● **Stored data entries**
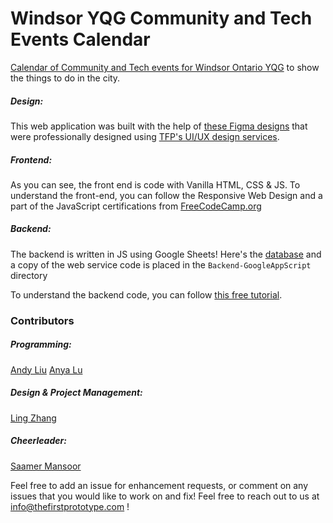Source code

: # Windsor YQG Community and Tech Events Calendar
[Calendar of Community and Tech events for Windsor Ontario YQG](https://thefirstprototype.com/windsor-ontario-yqg-events-calendar/) to show the things to do in the city.

##### Design: 

This web application was built with the help of [these Figma designs](https://www.figma.com/file/WnnGHvEo5QWPaim74PxZxO/Calendar?node-id=0%3A1) that were professionally designed using [TFP's UI/UX design services](https://thefirstprototype.com).

##### Frontend:

As you can see, the front end is code with Vanilla HTML, CSS & JS. To understand the front-end, you can follow the Responsive Web Design and a part of the JavaScript certifications from [FreeCodeCamp.org](https://www.freecodecamp.org)

##### Backend:

The backend is written in JS using Google Sheets! Here's the [database](https://docs.google.com/spreadsheets/d/1capzJ-WkHkTP-3ygHCToyhQnBPLYmVfglqEUoHPt08Q/edit#gid=1731707385) and a copy of the web service code is placed in the `Backend-GoogleAppScript` directory

To understand the backend code, you can follow [this free tutorial](https://medium.com/@prototypemakers/simplest-universal-free-game-leaderboard-with-google-sheets-5ab548db009f).

### Contributors

##### Programming:

[Andy Liu](https://www.linkedin.com/in/andy-liu-110625217/)
[Anya Lu](https://www.linkedin.com/in/anya-lu-956410211/)

##### Design & Project Management:

[Ling Zhang](https://www.linkedin.com/in/ling-zhang-0302/)

##### Cheerleader:

[Saamer Mansoor](https://linkedin.com/in/saamer)

Feel free to add an issue for enhancement requests, or comment on any issues that you would like to work on and fix! Feel free to reach out to us at info@thefirstprototype.com !

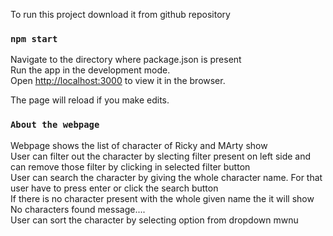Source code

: To run this project download it from github repository

### `npm start`

Navigate to the directory where package.json is present<br/>
Run the app in the development mode.<br />
Open [http://localhost:3000](http://localhost:3000) to view it in the browser.

The page will reload if you make edits.<br />

### `About the webpage`
Webpage shows the list of character of Ricky and MArty show<br />
User can filter out the character by slecting filter present on left side and can remove those filter by clicking in selected filter button<br />
User can search the character by giving the whole character name. For that user have to press enter or click the search button<br />
If there is no character present with the whole given name the it will show No characters found message....<br/>
User can sort the character by selecting option from dropdown mwnu<br />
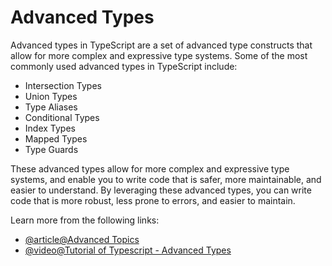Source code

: # Advanced Types

Advanced types in TypeScript are a set of advanced type constructs that allow for more complex and expressive type systems. Some of the most commonly used advanced types in TypeScript include:

- Intersection Types
- Union Types
- Type Aliases
- Conditional Types
- Index Types
- Mapped Types
- Type Guards

These advanced types allow for more complex and expressive type systems, and enable you to write code that is safer, more maintainable, and easier to understand. By leveraging these advanced types, you can write code that is more robust, less prone to errors, and easier to maintain.

Learn more from the following links:

- [@article@Advanced Topics](https://www.typescriptlang.org/docs/handbook/type-compatibility.html#advanced-topics)
- [@video@Tutorial of Typescript - Advanced Types](https://www.youtube.com/playlist?list=PLw5h0DiJ-9PBIgIyd2ZA1CVnJf0BLFJg2)
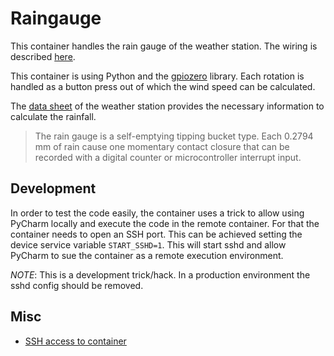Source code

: # Raingauge

This container handles the rain gauge of the weather station.
The wiring is described [here](https://projects.raspberrypi.org/en/projects/build-your-own-weather-station/8).

This container is using Python and the [gpiozero](https://gpiozero.readthedocs.io/en/stable/) library.
Each rotation is handled as a button press out of which the wind speed can be calculated.

The [data sheet](https://cdn.sparkfun.com/assets/d/1/e/0/6/DS-15901-Weather_Meter.pdf) of the weather station provides the necessary information to calculate the rainfall.

> The rain gauge is a self-emptying tipping bucket type. Each 0.2794 mm of rain cause one momentary contact closure that can be recorded with a digital counter or microcontroller
interrupt input.

## Development

In order to test the code easily, the container uses a trick to allow using PyCharm locally and execute the code in the remote container.
For that the container needs to open an SSH port.
This can be achieved setting the device service variable `START_SSHD=1`.
This will start sshd and allow PyCharm to sue the container as a remote execution environment.

*NOTE*: This is a development trick/hack.
In a production environment the sshd config should be removed.

## Misc

* [SSH access to container](https://github.com/balena-io-playground/balena-openssh)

● **Aim of the task**
For the word "User", count the lines of the data that contain it and report only the total.

● **Reply**
3